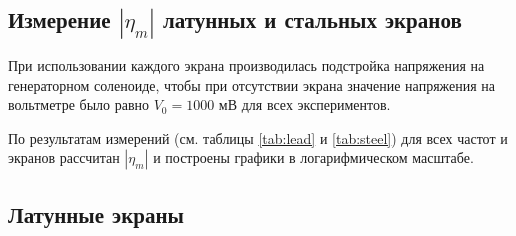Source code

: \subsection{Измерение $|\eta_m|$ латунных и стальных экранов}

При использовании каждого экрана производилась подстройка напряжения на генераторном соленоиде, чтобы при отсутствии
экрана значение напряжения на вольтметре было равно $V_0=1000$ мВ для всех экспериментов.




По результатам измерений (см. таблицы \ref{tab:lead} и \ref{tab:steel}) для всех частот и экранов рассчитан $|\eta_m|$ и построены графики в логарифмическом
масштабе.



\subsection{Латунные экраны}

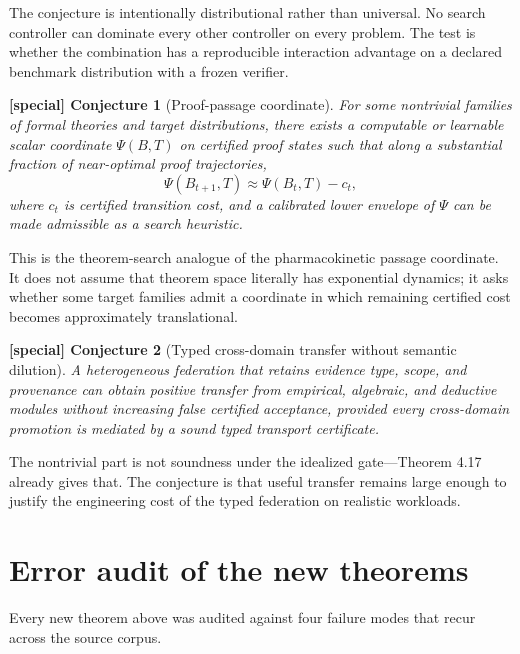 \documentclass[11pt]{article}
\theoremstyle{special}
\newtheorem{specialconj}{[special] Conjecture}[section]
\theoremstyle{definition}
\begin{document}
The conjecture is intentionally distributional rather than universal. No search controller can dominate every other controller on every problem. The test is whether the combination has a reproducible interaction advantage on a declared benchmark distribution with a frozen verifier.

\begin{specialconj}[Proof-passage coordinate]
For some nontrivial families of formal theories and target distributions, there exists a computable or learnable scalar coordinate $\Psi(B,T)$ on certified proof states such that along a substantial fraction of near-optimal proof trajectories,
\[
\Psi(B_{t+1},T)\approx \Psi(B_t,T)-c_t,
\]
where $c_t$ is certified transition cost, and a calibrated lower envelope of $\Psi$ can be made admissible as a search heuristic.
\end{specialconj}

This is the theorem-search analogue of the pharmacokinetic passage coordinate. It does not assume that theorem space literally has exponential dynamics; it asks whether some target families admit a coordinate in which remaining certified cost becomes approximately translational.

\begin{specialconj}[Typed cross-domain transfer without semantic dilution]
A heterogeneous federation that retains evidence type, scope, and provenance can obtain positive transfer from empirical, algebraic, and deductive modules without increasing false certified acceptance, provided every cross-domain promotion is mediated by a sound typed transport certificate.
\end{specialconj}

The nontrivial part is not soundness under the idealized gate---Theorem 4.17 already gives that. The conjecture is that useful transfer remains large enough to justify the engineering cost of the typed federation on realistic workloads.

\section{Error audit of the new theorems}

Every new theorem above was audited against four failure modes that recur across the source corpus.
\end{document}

━━━━

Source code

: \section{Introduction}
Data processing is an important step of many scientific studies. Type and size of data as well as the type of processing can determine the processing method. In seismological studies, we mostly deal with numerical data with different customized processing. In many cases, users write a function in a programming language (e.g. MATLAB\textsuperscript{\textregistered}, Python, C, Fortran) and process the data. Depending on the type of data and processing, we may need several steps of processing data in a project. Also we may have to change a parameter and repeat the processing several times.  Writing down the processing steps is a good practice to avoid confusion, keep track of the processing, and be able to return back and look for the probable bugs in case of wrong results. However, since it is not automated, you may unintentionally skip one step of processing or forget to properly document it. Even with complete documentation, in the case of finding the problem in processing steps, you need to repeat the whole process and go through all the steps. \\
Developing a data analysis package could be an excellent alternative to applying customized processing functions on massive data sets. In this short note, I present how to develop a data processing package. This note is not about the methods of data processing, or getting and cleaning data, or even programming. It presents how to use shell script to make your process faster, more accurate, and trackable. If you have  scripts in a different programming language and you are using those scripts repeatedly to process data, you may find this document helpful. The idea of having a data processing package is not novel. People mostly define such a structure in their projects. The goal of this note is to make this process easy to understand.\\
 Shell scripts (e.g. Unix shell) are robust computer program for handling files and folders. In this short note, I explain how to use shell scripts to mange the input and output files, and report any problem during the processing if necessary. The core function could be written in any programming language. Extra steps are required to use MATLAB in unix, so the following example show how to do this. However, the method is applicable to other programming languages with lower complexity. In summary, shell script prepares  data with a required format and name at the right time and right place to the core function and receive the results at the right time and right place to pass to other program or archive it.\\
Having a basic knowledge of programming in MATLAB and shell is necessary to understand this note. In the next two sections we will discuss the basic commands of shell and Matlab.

━━━━

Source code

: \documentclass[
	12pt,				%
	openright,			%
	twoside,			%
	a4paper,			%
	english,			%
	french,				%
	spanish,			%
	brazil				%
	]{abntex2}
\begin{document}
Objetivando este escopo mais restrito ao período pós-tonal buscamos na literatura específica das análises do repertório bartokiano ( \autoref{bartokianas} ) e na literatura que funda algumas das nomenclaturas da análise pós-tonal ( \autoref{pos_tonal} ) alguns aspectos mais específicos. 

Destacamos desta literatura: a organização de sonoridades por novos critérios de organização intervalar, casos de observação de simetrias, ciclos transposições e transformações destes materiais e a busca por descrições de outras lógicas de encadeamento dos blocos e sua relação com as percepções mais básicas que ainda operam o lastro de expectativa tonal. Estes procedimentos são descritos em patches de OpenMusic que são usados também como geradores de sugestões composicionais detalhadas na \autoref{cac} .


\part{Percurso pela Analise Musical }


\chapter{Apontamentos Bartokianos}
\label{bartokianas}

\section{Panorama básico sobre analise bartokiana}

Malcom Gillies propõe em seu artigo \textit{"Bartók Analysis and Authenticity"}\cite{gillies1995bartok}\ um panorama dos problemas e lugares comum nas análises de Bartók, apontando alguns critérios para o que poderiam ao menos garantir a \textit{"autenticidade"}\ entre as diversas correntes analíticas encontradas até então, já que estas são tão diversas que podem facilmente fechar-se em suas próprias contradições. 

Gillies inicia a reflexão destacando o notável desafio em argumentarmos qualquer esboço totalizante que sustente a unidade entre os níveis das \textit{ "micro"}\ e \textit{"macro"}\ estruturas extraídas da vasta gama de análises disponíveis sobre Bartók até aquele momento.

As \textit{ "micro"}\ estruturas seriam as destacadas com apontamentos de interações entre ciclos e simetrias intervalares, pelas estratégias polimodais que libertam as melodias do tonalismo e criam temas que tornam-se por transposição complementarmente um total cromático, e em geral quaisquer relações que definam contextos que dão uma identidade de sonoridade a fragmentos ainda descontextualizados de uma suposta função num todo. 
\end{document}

━━━━

**What to work on**: Scan the records above and tell how many lines include the word "sobre"; the number is all that should be written.

**Result of this task**: 2